Judyrecords disabled its search function March 1.

San Bernardino Superior Court’s information was also not breached, Julie Van Hook, San Bernardino Superior Court’s public information officer, confirmed.

(end of update)

A judicial aggregation website released limited information about 260,000 State Bar disciplinary cases, making some information public in violation of state law, the State Bar claimed over the weekend.

The aggregator website that republished the records, judyrecords, said the documents were already publicly available off of the State Bar’s website, and only numbered 1,000.

The State Bar has since shut down the portal.

Both the bar and judyrecords have said that all State Bar disciplinary case information has since been removed.

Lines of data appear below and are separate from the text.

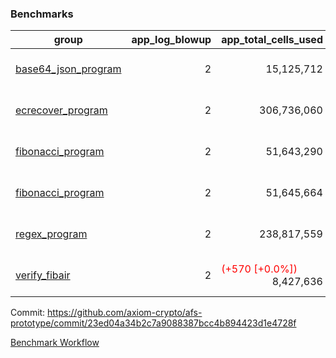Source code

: ### Benchmarks
| group | app_log_blowup | app_total_cells_used | app_total_cycles | app_total_proof_time_ms | leaf_log_blowup | leaf_total_cells_used | leaf_total_cycles | leaf_total_proof_time_ms | instance | alloc |
|---|---|---|---|---|---|---|---|---|---|---|
| [ base64_json_program ](https://github.com/axiom-crypto/afs-prototype/blob/gh-pages/benchmarks/individual/base64_json-2-2-64cpu-linux-arm64-mimalloc.md) | <div style='text-align: right'> 2 </div>  | <div style='text-align: right'> 15,125,712 </div>  | <div style='text-align: right'> 217,353 </div>  | <span style='color: green'>(-15.0 [-0.6%])</span><div style='text-align: right'> 2,608.0 </div>  | <div style='text-align: right'> 2 </div>  | <span style='color: green'>(-2,570 [-0.0%])</span><div style='text-align: right'> 294,351,101 </div>  | <span style='color: green'>(-180 [-0.0%])</span><div style='text-align: right'> 6,773,544 </div>  | <span style='color: green'>(-214.0 [-0.6%])</span><div style='text-align: right'> 34,918.0 </div>  | 64cpu-linux-arm64 | mimalloc |
| [ ecrecover_program ](https://github.com/axiom-crypto/afs-prototype/blob/gh-pages/benchmarks/individual/ecrecover-2-2-64cpu-linux-arm64-mimalloc.md) | <div style='text-align: right'> 2 </div>  | <div style='text-align: right'> 306,736,060 </div>  | <div style='text-align: right'> 5,786,891 </div>  | <span style='color: green'>(-128.0 [-0.3%])</span><div style='text-align: right'> 38,158.0 </div>  | <div style='text-align: right'> - </div>  | <div style='text-align: right'> - </div>  | <div style='text-align: right'> - </div>  | <div style='text-align: right'> - </div>  | 64cpu-linux-arm64 | mimalloc |
| [ fibonacci_program ](https://github.com/axiom-crypto/afs-prototype/blob/gh-pages/benchmarks/individual/fibonacci-2-2-64cpu-linux-arm64-mimalloc.md) | <div style='text-align: right'> 2 </div>  | <div style='text-align: right'> 51,643,290 </div>  | <div style='text-align: right'> 1,500,219 </div>  | <span style='color: red'>(+4.0 [+0.1%])</span><div style='text-align: right'> 6,604.0 </div>  | <div style='text-align: right'> 2 </div>  | <span style='color: red'>(+11,570 [+0.0%])</span><div style='text-align: right'> 143,634,059 </div>  | <span style='color: red'>(+1,052 [+0.0%])</span><div style='text-align: right'> 3,507,997 </div>  | <span style='color: green'>(-50.0 [-0.3%])</span><div style='text-align: right'> 17,530.0 </div>  | 64cpu-linux-arm64 | mimalloc |
| [ fibonacci_program ](https://github.com/axiom-crypto/afs-prototype/blob/gh-pages/benchmarks/individual/fibonacci-2-2-64cpu-linux-x64-jemalloc.md) | <div style='text-align: right'> 2 </div>  | <div style='text-align: right'> 51,645,664 </div>  | <div style='text-align: right'> 1,500,219 </div>  | <span style='color: green'>(-128.0 [-1.8%])</span><div style='text-align: right'> 6,837.0 </div>  | <div style='text-align: right'> 2 </div>  | <div style='text-align: right'> 143,615,979 </div>  | <div style='text-align: right'> 3,506,259 </div>  | <span style='color: red'>(+5.0 [+0.0%])</span><div style='text-align: right'> 18,936.0 </div>  | 64cpu-linux-x64 | jemalloc |
| [ regex_program ](https://github.com/axiom-crypto/afs-prototype/blob/gh-pages/benchmarks/individual/regex-2-2-64cpu-linux-arm64-mimalloc.md) | <div style='text-align: right'> 2 </div>  | <div style='text-align: right'> 238,817,559 </div>  | <div style='text-align: right'> 4,181,198 </div>  | <span style='color: red'>(+38.0 [+0.1%])</span><div style='text-align: right'> 27,308.0 </div>  | <div style='text-align: right'> 2 </div>  | <span style='color: red'>(+1,770 [+0.0%])</span><div style='text-align: right'> 314,818,502 </div>  | <span style='color: red'>(+93 [+0.0%])</span><div style='text-align: right'> 7,307,923 </div>  | <span style='color: red'>(+92.0 [+0.3%])</span><div style='text-align: right'> 36,182.0 </div>  | 64cpu-linux-arm64 | mimalloc |
| [ verify_fibair ](https://github.com/axiom-crypto/afs-prototype/blob/gh-pages/benchmarks/individual/verify_fibair-2-2-64cpu-linux-arm64-mimalloc.md) | <div style='text-align: right'> 2 </div>  | <span style='color: red'>(+570 [+0.0%])</span><div style='text-align: right'> 8,427,636 </div>  | <span style='color: red'>(+29 [+0.0%])</span><div style='text-align: right'> 198,605 </div>  | <span style='color: red'>(+9.0 [+0.6%])</span><div style='text-align: right'> 1,624.0 </div>  | <div style='text-align: right'> - </div>  | <div style='text-align: right'> - </div>  | <div style='text-align: right'> - </div>  | <div style='text-align: right'> - </div>  | 64cpu-linux-arm64 | mimalloc |


Commit: https://github.com/axiom-crypto/afs-prototype/commit/23ed04a34b2c7a9088387bcc4b894423d1e4728f

[Benchmark Workflow](https://github.com/axiom-crypto/afs-prototype/actions/runs/12131024127)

The State Bar’s Feb. 26 statement said that the case number, file date, case type, case status, respondent and complaining witness names for 260,000 State Bar attorney discipline records were posted on juryrecords. Full case records were not published. Confidential court records from other jurisdictions were also released, the State Bar said.

Riverside Superior Court is not aware of any data being exposed, said Marita Ford, Riverside Superior Court chief deputy of finance and human resources/public information officer.

Tyler Technologies, the software vendor that runs the State Bar’s online portal, also serves San Bernardino Superior Court. The State Bar has directed the vendor to investigate the data breach.

The publication violates California Business and Professions Code 6086.1(b), which says all disciplinary investigations are confidential until formal charges are filed, the bar says.

judyrecords

An administrator’s note on judyrecords said the 1,000 documents were already publicly available on a State Bar page which the bar has since shut down.

The administrator was not contacted by the State Bar, and only learned about the breach after reading a news article based on the State Bar’s press release, the note says.

The administrator removed the disciplinary records after seeing the press release, and then reached out to the Bar Feb. 26, the note says. The Bar responded Feb. 27, and the parties are meeting to discuss the issue. 

The open document website judyrecords holds 637.4 million cases, and claims to be the largest search engine of United States court cases on the internet.

Richard Barosky created the site as a public records idea in 2014, according to a YouTube video he posted in October, 2020.

Barosky’s Reddit account, which posted the video of the code development, has been actively commenting about judyrecords’ technical development for the past two years.